Uber: les taximen satisfaits de l’avis du tribunal

Uber: les taximen satisfaits de l’avis du tribunal

Photo d’illustration Photo News

Les taximen qui ont intenté une action en justice contre la plateforme de réservation de voitures avec chauffeur Uber se réjouissent de l’interprétation donnée par le rôle néerlandophone du tribunal de commerce de Bruxelles.

Ils attendent désormais un jugement dans les prochains jours, cette fois du rôle francophone du tribunal de commerce, a-t-on appris auprès de l’un des plaignants.

La Libre Belgique et la Dernière Heure se sont fait écho jeudi d’une «clarification» apportée par le tribunal de commerce de Bruxelles (aile néerlandophone) au sujet d’un jugement de 2015 ayant conduit à l’interdiction du service Uberpop. La juge du tribunal y estime selon les deux quotidiens que seuls les chauffeurs possédant une licence bruxelloise de taxi, et donc un luminaire au-dessus de leur véhicule, peuvent effectuer des courses de taxis dans la capitale.

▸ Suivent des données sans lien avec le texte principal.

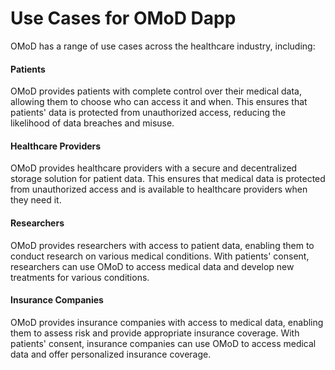 # Use Cases for OMoD Dapp

OMoD has a range of use cases across the healthcare industry, including:

#### Patients

OMoD provides patients with complete control over their medical data, allowing them to choose who can access it and when. This ensures that patients' data is protected from unauthorized access, reducing the likelihood of data breaches and misuse.

#### Healthcare Providers

OMoD provides healthcare providers with a secure and decentralized storage solution for patient data. This ensures that medical data is protected from unauthorized access and is available to healthcare providers when they need it.

#### Researchers

OMoD provides researchers with access to patient data, enabling them to conduct research on various medical conditions. With patients' consent, researchers can use OMoD to access medical data and develop new treatments for various conditions.

#### Insurance Companies

OMoD provides insurance companies with access to medical data, enabling them to assess risk and provide appropriate insurance coverage. With patients' consent, insurance companies can use OMoD to access medical data and offer personalized insurance coverage.
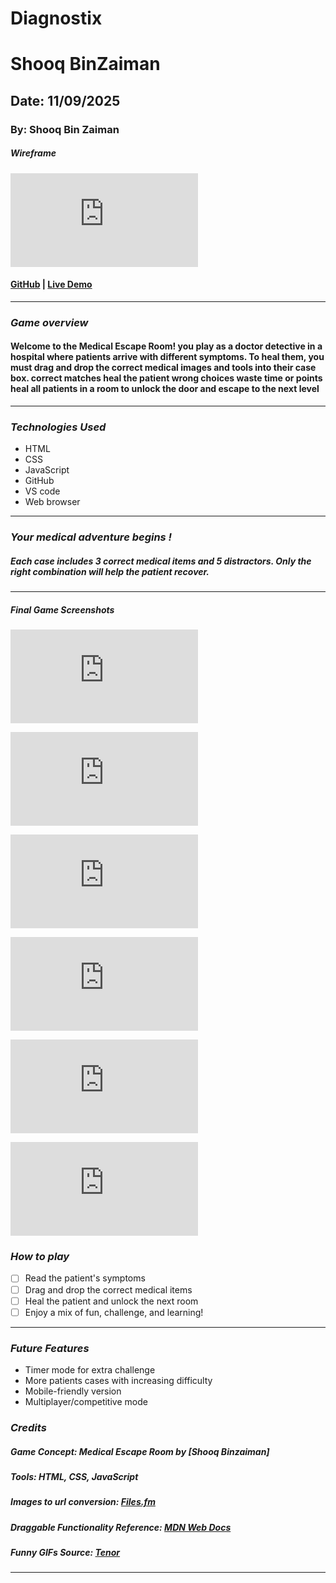 # Diagnostix
# Shooq BinZaiman
## Date: 11/09/2025

### By: Shooq Bin Zaiman
##### Wireframe
![Wireframe](https://fv5-5.files.fm/thumb_show.php?i=juzsatr3pn&view&v=1&PHPSESSID=5b8a2e403717a87ac9a1ee7b933a45cc34920114
)

#### [GitHub](https://github.com/shooqbinzaiman/Diagnostix) | [Live Demo](https://shooqproject.surge.sh)
***

### ***Game overview***
#### Welcome to the Medical Escape Room! you play as a doctor detective in a hospital where patients arrive with different symptoms. To heal them, you must drag and drop the correct medical images and tools into their case box. correct matches heal the patient wrong choices waste time or points heal all patients in a room to unlock the door and escape to the next level
***

### ***Technologies Used***
* HTML
* CSS
* JavaScript
* GitHub
* VS code
* Web browser


***

### ***Your medical adventure begins !***

##### Each case includes 3 correct medical items and 5 distractors. Only the right combination will help the patient recover.
***

##### Final Game Screenshots
![index.html](https://fv5-4.files.fm/thumb_show.php?i=bdvfrnzaqj&view&v=1&PHPSESSID=5b8a2e403717a87ac9a1ee7b933a45cc34920114)

![cases.html](https://fv5-5.files.fm/thumb_show.php?i=s7bfeu4yrd&view&v=1&PHPSESSID=5b8a2e403717a87ac9a1ee7b933a45cc34920114)

![cases.html](https://fv5-5.files.fm/thumb_show.php?i=mwvgpub8my&view&v=1&PHPSESSID=5b8a2e403717a87ac9a1ee7b933a45cc34920114)

![cases.html](https://fv5-5.files.fm/thumb_show.php?i=mwvgpub8my&view&v=1&PHPSESSID=5b8a2e403717a87ac9a1ee7b933a45cc34920114)

![patient2.html](https://fv5-5.files.fm/thumb_show.php?i=9kdnemv9j5&view&v=1&PHPSESSID=5b8a2e403717a87ac9a1ee7b933a45cc34920114)

![GIF](https://fv5-5.files.fm/thumb_show.php?i=ayhbe7n6j5&view&v=1&PHPSESSID=5b8a2e403717a87ac9a1ee7b933a45cc34920114)


### ***How to play***

- [ ] Read the patient's symptoms
- [ ] Drag and drop the correct medical items
- [ ] Heal the patient and unlock the next room
- [ ] Enjoy a mix of fun, challenge, and learning!
***
### ***Future Features***
- Timer mode for extra challenge
- More patients cases with increasing difficulty
- Mobile-friendly version
- Multiplayer/competitive mode

### ***Credits***

##### Game Concept: Medical Escape Room by [Shooq Binzaiman]

##### Tools: HTML, CSS, JavaScript

##### Images to url conversion: [Files.fm](https://files.fm/f/juzsatr3pn)

##### Draggable Functionality Reference: [MDN Web Docs](https://developer.mozilla.org/en-US/docs/Web/API/HTML_Drag_and_Drop_API)

##### Funny GIFs Source: [Tenor](https://tenor.com/search/medical-gifs)

***
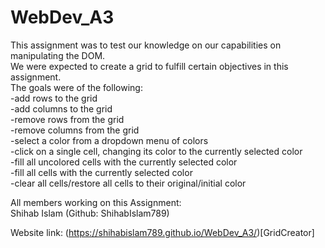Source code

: # WebDev_A3
This assignment was to test our knowledge on our capabilities on manipulating the DOM. <br>
We were expected to create a grid  to fulfill certain objectives in this assignment. <br>
The goals were of the following: <br>
-add rows to the grid <br>
-add columns to the grid <br>
-remove rows from the grid <br>
-remove columns from the grid <br>
-select a color from a dropdown menu of colors <br>
-click on a single cell, changing its color to the currently selected color <br>
-fill all uncolored cells with the currently selected color <br>
-fill all cells with the currently selected color <br>
-clear all cells/restore all cells to their original/initial color <br>

All members working on this Assignment: <br>
Shihab Islam (Github: ShihabIslam789) <br>

Website link: (https://shihabislam789.github.io/WebDev_A3/)[GridCreator]
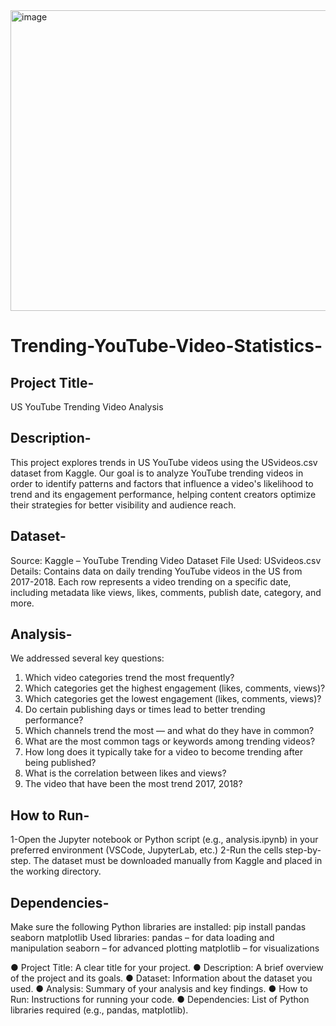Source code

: <img width="773" height="481" alt="image" src="https://github.com/user-attachments/assets/486c25bf-9f45-477c-bc52-329b80340c05" />

# Trending-YouTube-Video-Statistics-

## Project Title-
US YouTube Trending Video Analysis
## Description-
This project explores trends in US YouTube videos using the USvideos.csv dataset from Kaggle.
Our goal is to analyze YouTube trending videos in order to identify patterns and factors that influence a video's likelihood to trend and its engagement performance, helping content creators optimize their strategies for better visibility and audience reach.
## Dataset-
Source: Kaggle – YouTube Trending Video Dataset
File Used: USvideos.csv
Details: Contains data on daily trending YouTube videos in the US from 2017-2018. Each row represents a video trending on a specific date, including metadata like views, likes, comments, publish date, category, and more.
## Analysis-
We addressed several key questions:
1.	Which video categories trend the most frequently?
2.	Which categories get the highest engagement (likes, comments, views)?
3.	Which categories get the lowest engagement (likes, comments, views)?
4.	Do certain publishing days or times lead to better trending performance?
5.	Which channels trend the most — and what do they have in common?
6.	What are the most common tags or keywords among trending videos?
7.	How long does it typically take for a video to become trending after being published?
8.	What is the correlation between likes and views?
9.	The video that have been the most trend 2017, 2018?
## How to Run-
1-Open the Jupyter notebook or Python script (e.g., analysis.ipynb)
in your preferred environment (VSCode, JupyterLab, etc.)
2-Run the cells step-by-step. The dataset must be downloaded manually
from Kaggle and placed in the working directory.
## Dependencies-
Make sure the following Python libraries are installed:
pip install pandas seaborn matplotlib
Used libraries:
pandas – for data loading and manipulation
seaborn – for advanced plotting
matplotlib – for visualizations


● Project Title: A clear title for your project.
● Description: A brief overview of the project and its goals.
● Dataset: Information about the dataset you used.
● Analysis: Summary of your analysis and key findings.
● How to Run: Instructions for running your code.
● Dependencies: List of Python libraries required (e.g., pandas, matplotlib).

Selon Sam Bouchal, membre de la Febet (Fédération belge des taxis) et qui figure parmi des plaignants dans une autre affaire visant Uber, l’interprétation du rôle néerlandophone du tribunal de commerce va dans le bon sens. Car, d’après lui, la juge a considéré que les plaintes des taximen étaient fondées et qu’ils étaient en droit de réclamer des astreintes à Uber.

Même si Uber a suspendu en 2015 son service UberPop, qui mettait en relation des particuliers avec des chauffeurs non professionnels, pour mettre en place le service UberX, qui fonctionne avec des chauffeurs professionnels, la société américaine reste dans l’illégalité à Bruxelles, estime Sam Bouchal. «Les chauffeurs Uber ont des licences, sauf que ce sont des licences pour services de limousine et non pour services taxis». «Quiconque a une once de bonne foi sait qu’Uber propose un service de taxi. Le juge dit qu’UberX reçoit des missions de taxis et qu’à ce titre, il ne peut les transmettre qu’à des voitures titulaires d’une licence taxi», ajoute Sam Bouchal.

Par contre, le membre de la Febet estime que le montant de l’astreinte que risque Uber, à savoir 10.000 euros par infraction constatée, n’est pas de nature à dissuader la société américaine. «Ce qui nous intéresse, c’est l’autre décision que doit rendre dans les prochaines semaines le rôle francophone du tribunal de commerce. Nous avons introduit une action en cessation et demandé des astreintes beaucoup plus lourdes: un million d’euros par infraction constatée», poursuit Sam Bouchal.

Du côté de l’ASBL ABCL, qui représente des chauffeurs de taxis limousines, le son de cloche est tout autre. L’ASBL souligne que le tribunal de commerce, rôle néerlandophone, «a donné un avis qui n’est pas du tout un jugement» et qu’il est dès lors erroné de dire qu’UberX est illégal à Bruxelles.